DATA Start Marker

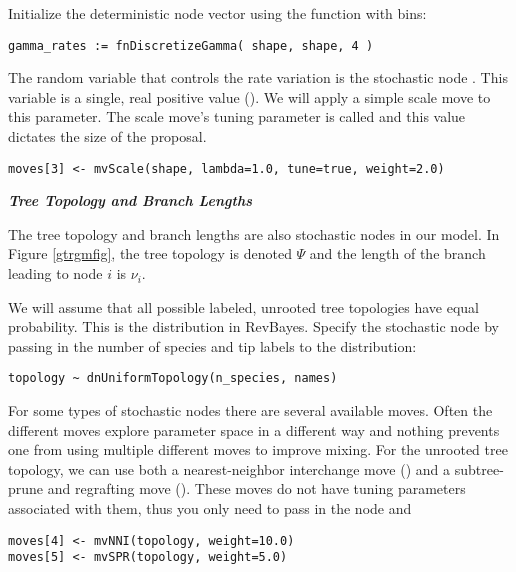 Initialize the  deterministic node vector using the   function with  bins:
{\tt \begin{snugshade*}
\begin{lstlisting}
gamma_rates := fnDiscretizeGamma( shape, shape, 4 )
\end{lstlisting}
\end{snugshade*}}



The random variable that controls the rate variation is the stochastic node . This variable is a single, real positive value (). 
We will apply a simple scale move to this parameter.
The scale move's tuning parameter is called  and this value dictates the size of the proposal.
{\tt \begin{snugshade*}
\begin{lstlisting}
moves[3] <- mvScale(shape, lambda=1.0, tune=true, weight=2.0)\end{lstlisting}
\end{snugshade*}}


\textbf{\textit{Tree Topology and Branch Lengths}}

The tree topology and branch lengths are also stochastic nodes in our model. 
In Figure \ref{gtrgmfig}, the tree topology is denoted $\Psi$ and the length of the branch leading to node $i$ is $\nu_i$.

We will assume that all possible labeled, unrooted tree topologies have equal probability. This is the  distribution in RevBayes. Specify the  stochastic node by passing in the number of species  and tip labels  to the  distribution:
{\tt \begin{snugshade*}
\begin{lstlisting}
topology ~ dnUniformTopology(n_species, names)
\end{lstlisting}
\end{snugshade*}}

For some types of stochastic nodes there are several available moves. 
Often the different moves explore parameter space in a different way and nothing prevents one from using multiple different moves to improve mixing. 
For the unrooted tree topology, we can use both a nearest-neighbor interchange move () and a subtree-prune and regrafting move (). These moves do not have tuning parameters associated with them, thus you only need to pass in the  node and  
{\tt \begin{snugshade*}
\begin{lstlisting}
moves[4] <- mvNNI(topology, weight=10.0)
moves[5] <- mvSPR(topology, weight=5.0)
\end{lstlisting}
\end{snugshade*}}


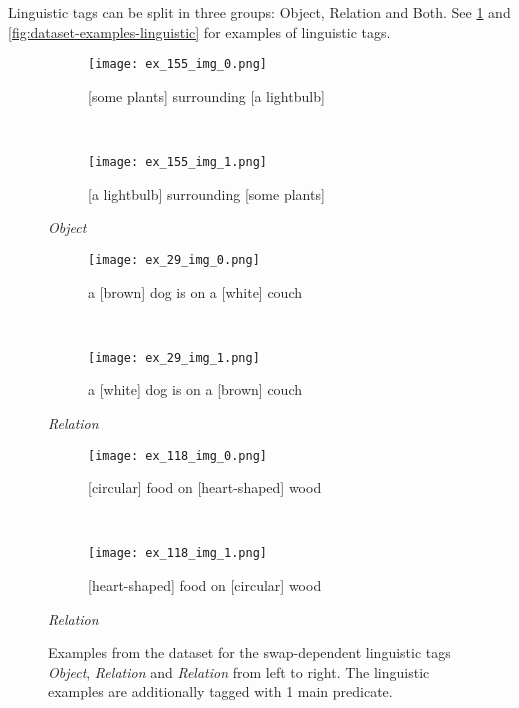 Linguistic tags can be split in three groups: Object, Relation and Both. See \cref{fig:dataset-examples} and \cref{fig:dataset-examples-linguistic} for examples of linguistic tags. 

\begin{figure}[ht]
\centering
    \begin{minipage}[t]{.30\textwidth}
        \begin{subfigure}[t]{\textwidth}
        \centering
        \texttt{[image: ex\_155\_img\_0.png]}
        \caption{[some plants] surrounding [a lightbulb]}
        \end{subfigure}\\
        \begin{subfigure}[t]{\textwidth}
        \centering
        \texttt{[image: ex\_155\_img\_1.png]}
        \caption{[a lightbulb] surrounding [some plants]}
        \end{subfigure}%
        \caption*{\textit{Object}}
    \end{minipage}
    \hfill
    \begin{minipage}[t]{.30\textwidth}
        \begin{subfigure}[t]{\textwidth}
        \centering
        \texttt{[image: ex\_29\_img\_0.png]}
        \caption{a [brown] dog is on a [white] couch}
        \end{subfigure}\\
        \vspace{9pt}
        \begin{subfigure}[t]{\textwidth}
        \centering
        \texttt{[image: ex\_29\_img\_1.png]}
        \caption{a [white] dog is on a [brown] couch}
        \end{subfigure}%
        \caption*{\textit{Relation}}
    \end{minipage}
    \hfill
    \begin{minipage}[t]{.30\textwidth}
        \begin{subfigure}[t]{\textwidth}
        \centering
        \texttt{[image: ex\_118\_img\_0.png]}
        \caption{[circular] food on [heart-shaped] wood}
        \end{subfigure}\\
        \begin{subfigure}[t]{\textwidth}
        \centering
        \texttt{[image: ex\_118\_img\_1.png]}
        \caption{[heart-shaped] food on [circular] wood}
        \end{subfigure}%
        \caption*{\textit{Relation}}
    \end{minipage}%
    \caption{Examples from the dataset for the swap-dependent linguistic tags \textit{Object}, \textit{Relation} and \textit{Relation} from left to right. The linguistic examples are additionally tagged with 1 main predicate.}
    \label{fig:dataset-examples}
\end{figure}

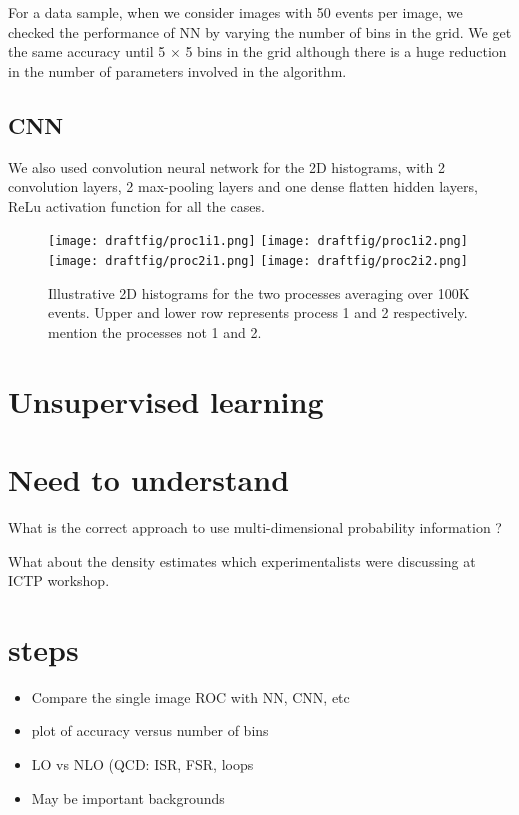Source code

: \documentclass[aps,onecolumn,showpacs,superscriptaddress,groupedaddress,nofootinbib,preprint]{revtex4-1}
\begin{document}
For a data sample, when we consider images with 50 events per image, we checked the performance of NN by varying the number of bins in the grid. We get 
the same accuracy until 5 $\times$ 5 bins in the grid although there is a huge reduction in the number of parameters involved in the algorithm.
\subsection{CNN}
We also used convolution neural network for the 2D histograms, with 2 convolution layers, 2 max-pooling layers and one dense 
flatten hidden layers, ReLu activation function for all the cases.

\begin{figure}
\centering
\texttt{[image: draftfig/proc1i1.png]}
\texttt{[image: draftfig/proc1i2.png]}
\texttt{[image: draftfig/proc2i1.png]}
\texttt{[image: draftfig/proc2i2.png]}
\caption{Illustrative 2D histograms for the two processes averaging over 100K events. Upper and lower row represents process 1 and 2 respectively. mention the processes not 1 and 2.}\label{demopic}
\end{figure}




\section{Unsupervised learning}

\section{Need to understand}
What is the correct approach to use multi-dimensional probability information ?

What about the density estimates which experimentalists were discussing at ICTP workshop.

\section{steps}
\begin{itemize}
\item Compare the single image ROC with NN, CNN, etc
\item plot of accuracy versus number of bins
\item LO vs NLO (QCD: ISR, FSR, loops 
\item May be important backgrounds
\end{itemize}
\end{document}
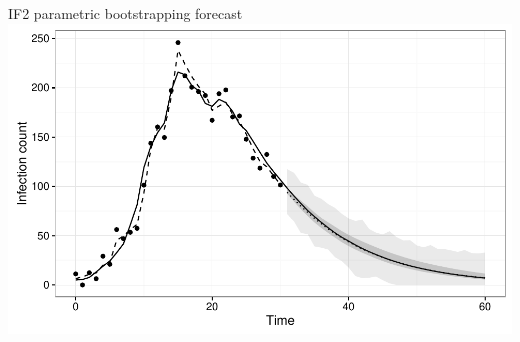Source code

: \documentclass[12pt]{beamer}
\begin{document}
\begin{frame}

	\null
	\vfill
	IF2 parametric bootstrapping forecast \\
	\vspace{\baselineskip}
	\includegraphics[width=\textwidth,height=\textheight,keepaspectratio=true]{../../writing/SC2/images/if2combined}
	\vfill

\end{frame}
\end{document}
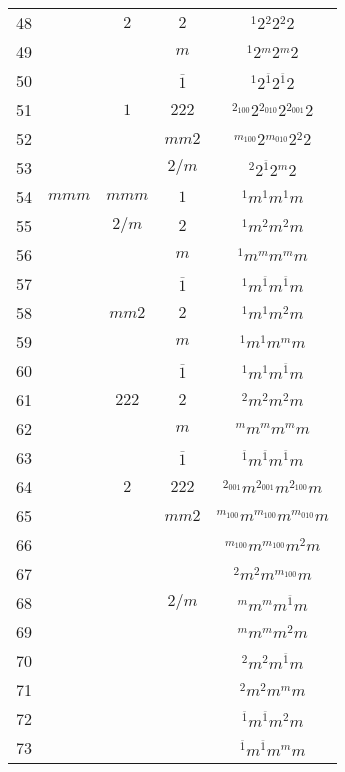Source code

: \begin{longtable}{ccccc}
  48 &  & $2$ & $2$ & ${}^{1} 2 {}^{2} 2 {}^{2} 2 $\\
  49 &  &  & $m$ & ${}^{1} 2 {}^{m} 2 {}^{m} 2 $\\
  50 &  &  & $\overline{1}$ & ${}^{1} 2 {}^{\overline{1}} 2 {}^{\overline{1}} 2 $\\
  51 &  & $1$ & $222$ & ${}^{2_{100}} 2 {}^{2_{010}} 2 {}^{2_{001}} 2 $\\
  52 &  &  & $mm2$ & ${}^{m_{100}} 2 {}^{m_{010}} 2 {}^{2} 2 $\\
  53 &  &  & $2/m$ & ${}^{2} 2 {}^{\overline{1}} 2 {}^{m} 2 $\\
  54 & $mmm$ & $mmm$ & $1$ & ${}^{1} m {}^{1} m {}^{1} m $\\
  55 &  & $2/m$ & $2$ & ${}^{1} m {}^{2} m {}^{2} m $\\
  56 &  &  & $m$ & ${}^{1} m {}^{m} m {}^{m} m $\\
  57 &  &  & $\overline{1}$ & ${}^{1} m {}^{\overline{1}} m {}^{\overline{1}} m $\\
  58 &  & $mm2$ & $2$ & ${}^{1} m {}^{1} m {}^{2} m $\\
  59 &  &  & $m$ & ${}^{1} m {}^{1} m {}^{m} m $\\
  60 &  &  & $\overline{1}$ & ${}^{1} m {}^{1} m {}^{\overline{1}} m $\\
  61 &  & $222$ & $2$ & ${}^{2} m {}^{2} m {}^{2} m $\\
  62 &  &  & $m$ & ${}^{m} m {}^{m} m {}^{m} m $\\
  63 &  &  & $\overline{1}$ & ${}^{\overline{1}} m {}^{\overline{1}} m {}^{\overline{1}} m $\\
  64 &  & $2$ & $222$ & ${}^{2_{001}} m {}^{2_{001}} m {}^{2_{100}} m $\\
  65 &  &  & $mm2$ & ${}^{m_{100}} m {}^{m_{100}} m {}^{m_{010}} m $\\
  66 &  &  &  & ${}^{m_{100}} m {}^{m_{100}} m {}^{2} m $\\
  67 &  &  &  & ${}^{2} m {}^{2} m {}^{m_{100}} m $\\
  68 &  &  & $2/m$ & ${}^{m} m {}^{m} m {}^{\overline{1}} m $\\
  69 &  &  &  & ${}^{m} m {}^{m} m {}^{2} m $\\
  70 &  &  &  & ${}^{2} m {}^{2} m {}^{\overline{1}} m $\\
  71 &  &  &  & ${}^{2} m {}^{2} m {}^{m} m $\\
  72 &  &  &  & ${}^{\overline{1}} m {}^{\overline{1}} m {}^{2} m $\\
  73 &  &  &  & ${}^{\overline{1}} m {}^{\overline{1}} m {}^{m} m $\\

\end{longtable}
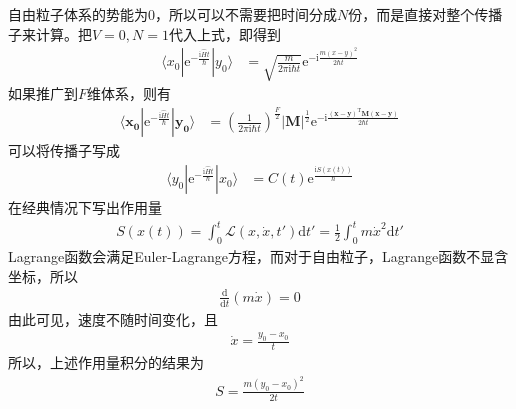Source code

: \documentclass[12pt]{article}
\begin{document}
    自由粒子体系的势能为0，所以可以不需要把时间分成$N$份，而是直接对整个传播子来计算。把$V=0,N=1$代入上式，即得到
    \begin{equation}\begin{aligned}
        \langle x_0 | \mathrm{e}^{-\frac {\mathrm{i}\hat{H}t}{\hbar}} |y_0 \rangle &= \sqrt{\frac {m}{2\pi\mathrm{i} \hbar t}} \mathrm{e}^{-\mathrm{i}\frac {m(x-y)^2}{2\hbar t}}
    \end{aligned}\end{equation}
    如果推广到$F$维体系，则有
    \begin{equation}\begin{aligned}
        \langle \bm{x_0} | \mathrm{e}^{-\frac {\mathrm{i}\hat{H}t}{\hbar}} |\bm{y_0} \rangle &= (\frac {1}{2\pi\mathrm{i} \hbar t})^{\frac F2} |\bm{M}|^{\frac 12} \mathrm{e}^{-\mathrm{i}\frac {\bm{(x-y)}^{\mathrm{T}} \bm{M (x-y)}}{2\hbar t}}
    \end{aligned}\end{equation}
    可以将传播子写成
    \begin{equation}\begin{aligned}
        \langle y_0 | \mathrm{e}^{-\frac {\mathrm{i}\hat{H}t}{\hbar}} |x_0 \rangle &= C(t) \mathrm{e}^{\frac {\mathrm{i}S(x(t))}{\hbar}}
    \end{aligned}\end{equation}
    在经典情况下写出作用量
    \begin{equation}\begin{aligned}
        S(x(t)) = \int_0^t \mathcal{L}(x,\dot{x},t') \mathrm{d}t' = \frac 12 \int_0^t m\dot{x}^2 \mathrm{d}t'
    \end{aligned}\end{equation}
    Lagrange函数会满足Euler-Lagrange方程，而对于自由粒子，Lagrange函数不显含坐标，所以
    \begin{equation}\begin{aligned}
        \frac {\mathrm{d}}{\mathrm{d}t} (m \dot x) = 0
    \end{aligned}\end{equation}
    由此可见，速度不随时间变化，且
    \begin{equation}\begin{aligned}
        \dot{x} = \frac {y_0-x_0}t
    \end{aligned}\end{equation}
    所以，上述作用量积分的结果为
    \begin{equation}\begin{aligned}
        S = \frac {m(y_0 - x_0)^2}{2t}
    \end{aligned}\end{equation}
\end{document}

DATA End Marker

*EXERCISE*. Pull out all lines containing the word "brown" from the entries above.

*TASK SOLUTION*.
        \caption{a [brown] dog is on a [white] couch}
        \caption{a [white] dog is on a [brown] couch}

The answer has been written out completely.